## Task description
Among the entries that follow, find every line with the word "riscos" and copy it.

*** Opening Information given ***

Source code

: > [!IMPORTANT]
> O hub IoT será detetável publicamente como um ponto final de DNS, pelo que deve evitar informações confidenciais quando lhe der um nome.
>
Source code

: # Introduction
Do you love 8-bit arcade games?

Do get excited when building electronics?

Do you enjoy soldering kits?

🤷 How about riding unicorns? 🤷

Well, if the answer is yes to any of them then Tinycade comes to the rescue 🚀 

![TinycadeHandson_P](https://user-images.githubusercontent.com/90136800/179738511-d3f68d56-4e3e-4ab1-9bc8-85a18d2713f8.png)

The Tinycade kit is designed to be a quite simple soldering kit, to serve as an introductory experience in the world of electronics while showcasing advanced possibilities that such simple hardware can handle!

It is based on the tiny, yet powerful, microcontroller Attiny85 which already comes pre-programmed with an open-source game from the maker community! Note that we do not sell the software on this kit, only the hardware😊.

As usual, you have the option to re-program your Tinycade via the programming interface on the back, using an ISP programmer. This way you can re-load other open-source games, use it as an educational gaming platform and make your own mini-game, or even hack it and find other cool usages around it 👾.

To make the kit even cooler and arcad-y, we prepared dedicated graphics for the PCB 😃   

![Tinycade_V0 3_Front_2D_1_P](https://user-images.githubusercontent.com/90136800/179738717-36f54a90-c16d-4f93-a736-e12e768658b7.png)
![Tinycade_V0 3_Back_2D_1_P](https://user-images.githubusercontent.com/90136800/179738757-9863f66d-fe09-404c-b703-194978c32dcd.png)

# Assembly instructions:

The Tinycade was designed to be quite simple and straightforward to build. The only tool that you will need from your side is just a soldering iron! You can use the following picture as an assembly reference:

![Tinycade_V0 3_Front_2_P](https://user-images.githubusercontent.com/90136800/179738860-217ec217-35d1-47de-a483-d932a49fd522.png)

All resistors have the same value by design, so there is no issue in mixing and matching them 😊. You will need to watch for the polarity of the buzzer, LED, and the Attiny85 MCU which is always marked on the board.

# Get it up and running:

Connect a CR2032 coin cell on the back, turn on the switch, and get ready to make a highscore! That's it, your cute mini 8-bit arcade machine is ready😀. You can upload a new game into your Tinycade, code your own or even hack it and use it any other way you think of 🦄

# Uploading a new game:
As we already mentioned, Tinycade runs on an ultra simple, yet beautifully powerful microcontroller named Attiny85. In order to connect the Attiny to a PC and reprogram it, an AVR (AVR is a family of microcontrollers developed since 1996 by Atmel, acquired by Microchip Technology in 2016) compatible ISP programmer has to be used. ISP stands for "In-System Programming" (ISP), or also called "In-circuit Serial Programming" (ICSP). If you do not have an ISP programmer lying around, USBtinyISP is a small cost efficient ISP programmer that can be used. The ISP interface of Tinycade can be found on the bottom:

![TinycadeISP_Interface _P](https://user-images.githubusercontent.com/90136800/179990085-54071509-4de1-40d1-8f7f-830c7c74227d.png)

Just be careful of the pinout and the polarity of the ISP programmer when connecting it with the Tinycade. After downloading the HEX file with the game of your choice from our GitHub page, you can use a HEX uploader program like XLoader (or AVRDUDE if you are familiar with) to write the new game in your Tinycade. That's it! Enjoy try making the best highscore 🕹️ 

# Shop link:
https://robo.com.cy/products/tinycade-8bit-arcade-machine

*** Closing Information given ***
*** Opening Information given ***

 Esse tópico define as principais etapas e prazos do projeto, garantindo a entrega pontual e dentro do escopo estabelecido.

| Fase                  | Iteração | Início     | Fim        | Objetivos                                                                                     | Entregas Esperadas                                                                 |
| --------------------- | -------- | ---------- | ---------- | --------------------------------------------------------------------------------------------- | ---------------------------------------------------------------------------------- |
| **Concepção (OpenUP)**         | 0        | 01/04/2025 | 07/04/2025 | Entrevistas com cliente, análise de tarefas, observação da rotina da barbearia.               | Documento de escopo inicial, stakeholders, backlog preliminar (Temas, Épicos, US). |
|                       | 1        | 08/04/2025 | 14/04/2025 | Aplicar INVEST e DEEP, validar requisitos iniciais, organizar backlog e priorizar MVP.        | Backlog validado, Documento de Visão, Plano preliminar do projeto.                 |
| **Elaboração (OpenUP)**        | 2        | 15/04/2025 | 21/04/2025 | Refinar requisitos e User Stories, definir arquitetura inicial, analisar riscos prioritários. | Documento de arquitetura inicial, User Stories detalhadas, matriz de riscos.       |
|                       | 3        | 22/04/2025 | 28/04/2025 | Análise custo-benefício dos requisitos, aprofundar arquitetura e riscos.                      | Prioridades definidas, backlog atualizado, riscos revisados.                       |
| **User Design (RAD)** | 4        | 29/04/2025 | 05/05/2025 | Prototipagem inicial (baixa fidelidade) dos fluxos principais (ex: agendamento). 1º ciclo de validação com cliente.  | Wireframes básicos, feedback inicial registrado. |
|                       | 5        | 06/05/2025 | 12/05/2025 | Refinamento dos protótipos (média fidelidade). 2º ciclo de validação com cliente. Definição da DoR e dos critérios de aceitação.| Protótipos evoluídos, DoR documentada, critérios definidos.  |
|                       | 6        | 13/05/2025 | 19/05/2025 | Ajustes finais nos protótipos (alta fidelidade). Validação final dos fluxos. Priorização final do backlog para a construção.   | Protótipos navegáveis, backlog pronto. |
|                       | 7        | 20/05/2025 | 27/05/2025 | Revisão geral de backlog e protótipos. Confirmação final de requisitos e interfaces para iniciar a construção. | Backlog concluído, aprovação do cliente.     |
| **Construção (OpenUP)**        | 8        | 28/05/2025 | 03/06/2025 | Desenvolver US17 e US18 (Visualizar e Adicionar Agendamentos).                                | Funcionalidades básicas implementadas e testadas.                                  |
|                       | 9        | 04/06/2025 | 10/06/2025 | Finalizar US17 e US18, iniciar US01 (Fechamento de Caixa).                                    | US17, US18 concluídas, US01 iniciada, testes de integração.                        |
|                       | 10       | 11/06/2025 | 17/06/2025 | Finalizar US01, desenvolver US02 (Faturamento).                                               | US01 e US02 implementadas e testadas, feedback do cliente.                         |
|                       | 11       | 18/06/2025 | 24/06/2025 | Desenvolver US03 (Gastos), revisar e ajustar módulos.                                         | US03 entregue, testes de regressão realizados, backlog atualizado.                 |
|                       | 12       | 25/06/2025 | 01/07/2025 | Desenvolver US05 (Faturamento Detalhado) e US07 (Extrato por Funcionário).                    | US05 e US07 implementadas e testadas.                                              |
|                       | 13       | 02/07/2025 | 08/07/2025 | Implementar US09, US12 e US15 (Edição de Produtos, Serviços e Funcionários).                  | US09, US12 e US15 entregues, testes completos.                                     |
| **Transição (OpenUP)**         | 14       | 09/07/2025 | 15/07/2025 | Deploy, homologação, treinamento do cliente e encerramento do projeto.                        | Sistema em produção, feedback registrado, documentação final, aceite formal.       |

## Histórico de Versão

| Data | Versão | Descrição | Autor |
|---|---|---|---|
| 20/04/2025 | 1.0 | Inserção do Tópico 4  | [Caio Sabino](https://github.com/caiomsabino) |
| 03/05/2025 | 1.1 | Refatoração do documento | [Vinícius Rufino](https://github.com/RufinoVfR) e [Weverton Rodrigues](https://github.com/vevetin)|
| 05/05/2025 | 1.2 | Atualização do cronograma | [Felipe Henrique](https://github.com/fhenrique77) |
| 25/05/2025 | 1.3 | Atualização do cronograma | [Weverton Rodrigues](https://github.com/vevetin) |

*** Closing Information given ***
*** Opening Information given ***

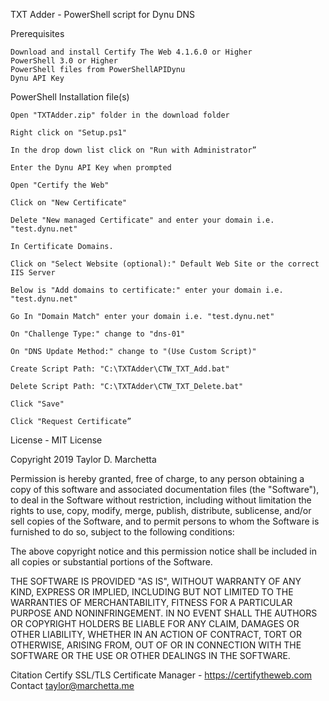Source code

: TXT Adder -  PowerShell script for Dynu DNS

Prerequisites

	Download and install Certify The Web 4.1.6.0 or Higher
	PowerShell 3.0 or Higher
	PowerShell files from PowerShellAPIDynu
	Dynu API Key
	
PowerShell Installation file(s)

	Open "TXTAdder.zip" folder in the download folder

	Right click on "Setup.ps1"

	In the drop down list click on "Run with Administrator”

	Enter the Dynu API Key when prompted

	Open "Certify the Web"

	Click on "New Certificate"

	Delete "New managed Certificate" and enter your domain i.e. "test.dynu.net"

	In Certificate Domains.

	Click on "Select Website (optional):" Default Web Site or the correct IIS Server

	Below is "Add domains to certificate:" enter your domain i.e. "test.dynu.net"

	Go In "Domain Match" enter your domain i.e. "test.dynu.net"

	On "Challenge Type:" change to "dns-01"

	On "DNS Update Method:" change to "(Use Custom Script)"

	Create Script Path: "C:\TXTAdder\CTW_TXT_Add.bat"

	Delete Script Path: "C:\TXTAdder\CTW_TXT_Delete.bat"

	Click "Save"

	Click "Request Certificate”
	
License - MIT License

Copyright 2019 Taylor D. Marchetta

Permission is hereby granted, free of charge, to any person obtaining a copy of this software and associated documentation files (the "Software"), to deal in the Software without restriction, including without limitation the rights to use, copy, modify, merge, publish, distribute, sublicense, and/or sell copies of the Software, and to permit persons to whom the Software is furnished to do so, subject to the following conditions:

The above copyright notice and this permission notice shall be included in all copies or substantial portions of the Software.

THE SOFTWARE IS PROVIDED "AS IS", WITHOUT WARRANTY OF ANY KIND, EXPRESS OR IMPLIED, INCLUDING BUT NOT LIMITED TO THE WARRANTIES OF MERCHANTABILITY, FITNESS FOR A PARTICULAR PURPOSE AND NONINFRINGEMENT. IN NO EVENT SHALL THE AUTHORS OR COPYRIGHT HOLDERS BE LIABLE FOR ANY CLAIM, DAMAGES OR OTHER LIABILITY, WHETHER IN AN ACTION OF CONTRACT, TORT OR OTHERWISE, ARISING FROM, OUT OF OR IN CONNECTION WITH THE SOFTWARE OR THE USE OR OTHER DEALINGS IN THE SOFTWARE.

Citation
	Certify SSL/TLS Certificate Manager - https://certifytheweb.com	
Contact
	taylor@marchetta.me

*** Closing Information given ***

## Solution
| **Elaboração (OpenUP)**        | 2        | 15/04/2025 | 21/04/2025 | Refinar requisitos e User Stories, definir arquitetura inicial, analisar riscos prioritários. | Documento de arquitetura inicial, User Stories detalhadas, matriz de riscos.       |
|                       | 3        | 22/04/2025 | 28/04/2025 | Análise custo-benefício dos requisitos, aprofundar arquitetura e riscos.                      | Prioridades definidas, backlog atualizado, riscos revisados.                       |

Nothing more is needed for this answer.